Scope of work during FCL
After the Incident Review is completed, the team(s) focus is on preventing similar problems from recurring and improving detection. This should include, but is not limited to:
- Address immediate corrective actions to prevent incident reoccurrence in the short term
- Introduce changes to reduce incident detection time (improve collected metrics, service level monitoring, which users are impacted)
- Introduce changes to reduce mitigation time (improve rollout process through feature flags, and clean rollbacks)
- Ensure that the incident is reproducible in environments outside of production (Detect issues in staging, increase end-to-end integration test coverage)
- Improve development test coverage to detect problems (Harden unit testing, make it simpler to detect problems during reviews)
- Create issues with general process improvements or asks for other teams
Examples of this work include, but are not limited to:
- Fixing items from the Incident Review which are identified as causal or contributing to the incident.
- Improving observability
- Improving unit test coverage
- Adding integration tests
- Improving service level monitoring
- Improving symmetry of pre-production environments
- Improving the GitLab Performance Tool
- Adding mock data to tests or environments
- Making process improvements
- Populating their backlog with further reliability work
- Security work
- Improve communication and workflows with other teams or counterparts
Any work for the specific team kicked off during this period must be completed, even if it takes longer than the duration of the FCL. Any work directly related to the incident should be kicked off and completed even if the FCL is over. Work paused due to the FCL should be the priority to resume after the FCL is over. Items created for other teams or on a global level don’t affect the end of the FCL.
A stable counterpart from Infrastructure will be available to review and consult on the work plan for Development Department FCLs. Infrastructure FCLs will be evaluated by an Infrastructure Director.
The Product Analytics team is responsible for maintaining Engineering Performance Indicators. Work regarding KPI / RPI is tracked using the Product Analytics task intake tracker.
Manual verification
We manually verify that our code works as expected.
Automated test coverage is essential,
but manual verification provides a higher level of confidence that features behave as intended and bugs are fixed.
We manually verify issues when they are in the workflow::verification
state.
Generally, after you have manually verified something, you can close the associated issue.

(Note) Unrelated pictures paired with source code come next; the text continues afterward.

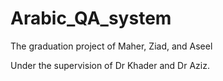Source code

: # Arabic_QA_system
The graduation project of Maher, Ziad, and Aseel

Under the supervision of Dr Khader and Dr Aziz.
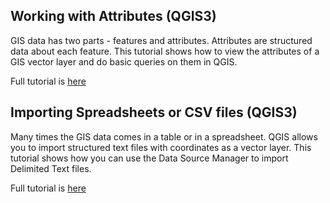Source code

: ## Working with Attributes (QGIS3)
GIS data has two parts - features and attributes. Attributes are structured data about each feature. This tutorial shows how to view the attributes of a GIS vector layer and do basic queries on them in QGIS.


Full tutorial is [here](https://www.qgistutorials.com/en/docs/3/working_with_attributes.html)


## Importing Spreadsheets or CSV files (QGIS3)
Many times the GIS data comes in a table or in a spreadsheet. QGIS allows you to import structured text files with coordinates as a vector layer. This tutorial shows how you can use the Data Source Manager to import Delimited Text files.



Full tutorial is [here](https://www.qgistutorials.com/en/docs/3/importing_spreadsheets_csv.html)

See the Product Development Flow to learn more about this issue state.
We manually verify in the staging environment whenever possible.

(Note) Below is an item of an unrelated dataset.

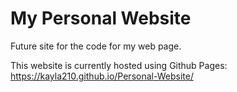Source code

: # My Personal Website
Future site for the code for my web page.

This website is currently hosted using Github Pages:
https://kayla210.github.io/Personal-Website/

In certain cases we may need to manually verify in the production environment.
If you need to test features that are built for GitLab Ultimate then you can get added to the issue-reproduce
group on production and staging environments by asking in the #development Slack channel.

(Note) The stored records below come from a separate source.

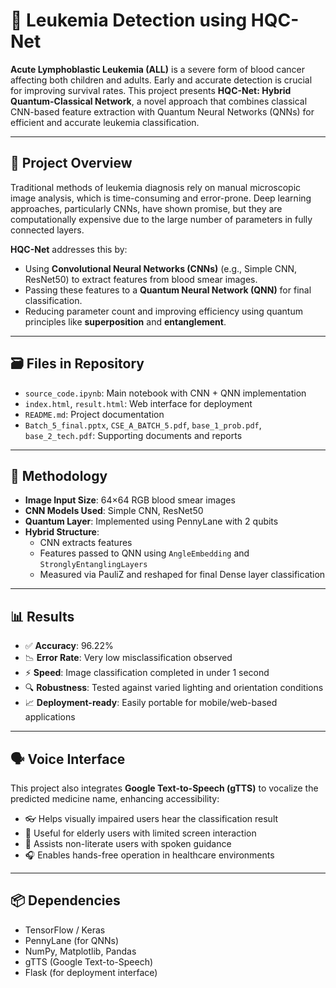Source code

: # 🧬 Leukemia Detection using HQC-Net

**Acute Lymphoblastic Leukemia (ALL)** is a severe form of blood cancer affecting both children and adults. Early and accurate detection is crucial for improving survival rates. This project presents **HQC-Net: Hybrid Quantum-Classical Network**, a novel approach that combines classical CNN-based feature extraction with Quantum Neural Networks (QNNs) for efficient and accurate leukemia classification.

---

## 🚀 Project Overview

Traditional methods of leukemia diagnosis rely on manual microscopic image analysis, which is time-consuming and error-prone. Deep learning approaches, particularly CNNs, have shown promise, but they are computationally expensive due to the large number of parameters in fully connected layers.

**HQC-Net** addresses this by:
- Using **Convolutional Neural Networks (CNNs)** (e.g., Simple CNN, ResNet50) to extract features from blood smear images.
- Passing these features to a **Quantum Neural Network (QNN)** for final classification.
- Reducing parameter count and improving efficiency using quantum principles like **superposition** and **entanglement**.

---

## 🗃️ Files in Repository

- `source_code.ipynb`: Main notebook with CNN + QNN implementation
- `index.html`, `result.html`: Web interface for deployment
- `README.md`: Project documentation
- `Batch_5_final.pptx`, `CSE_A_BATCH_5.pdf`, `base_1_prob.pdf`, `base_2_tech.pdf`: Supporting documents and reports

---

## 🔬 Methodology

- **Image Input Size**: 64×64 RGB blood smear images
- **CNN Models Used**: Simple CNN, ResNet50
- **Quantum Layer**: Implemented using PennyLane with 2 qubits
- **Hybrid Structure**:
  - CNN extracts features
  - Features passed to QNN using `AngleEmbedding` and `StronglyEntanglingLayers`
  - Measured via PauliZ and reshaped for final Dense layer classification

---

## 📊 Results

- ✅ **Accuracy**: 96.22%
- 📉 **Error Rate**: Very low misclassification observed
- ⚡ **Speed**: Image classification completed in under 1 second
- 🔍 **Robustness**: Tested against varied lighting and orientation conditions
- 📈 **Deployment-ready**: Easily portable for mobile/web-based applications

---

## 🗣️ Voice Interface

This project also integrates **Google Text-to-Speech (gTTS)** to vocalize the predicted medicine name, enhancing accessibility:

- 👓 Helps visually impaired users hear the classification result
- 🧓 Useful for elderly users with limited screen interaction
- 🚫 Assists non-literate users with spoken guidance
- 🎧 Enables hands-free operation in healthcare environments

---

## 📦 Dependencies

- TensorFlow / Keras
- PennyLane (for QNNs)
- NumPy, Matplotlib, Pandas
- gTTS (Google Text-to-Speech)
- Flask (for deployment interface)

These groups are on an Ultimate plan.
Critical Customer Escalations
We follow the below process when existing critical customer escalations
requires immediate scheduling of bug fixes or development effort.
Requirements for critical escalation
- Customer is in critical escalation state
- The issues escalated have critical business impact to the customer, determined by Customer Success and Support Engineering leadership
- Failure to expedite scheduling may have cascading business impact to GitLab
- Approval from a VP from Customer Success AND a Director of Support Engineering are required to expedite scheduling
Process
- The issue priority is set to
~"priority::1"
regardless of severity
- The label
~"critical-customer-escalation"
is applied to the issue
- The issue is scheduled within 1 business day
- For issues of type features, approval from the Product DRI is needed.
- The DRI or their delegate provides daily process updates in the escalated customer slack channel
DRI
- If issue is type bug DRI is the Director of Development
- If issue is type feature DRI is the Director of Product
- If issue requires Infrastructure work the DRI is the Engineering Manager in Infrastructure
The DRI can use the customer critical merge requests process to expedite code review & merge.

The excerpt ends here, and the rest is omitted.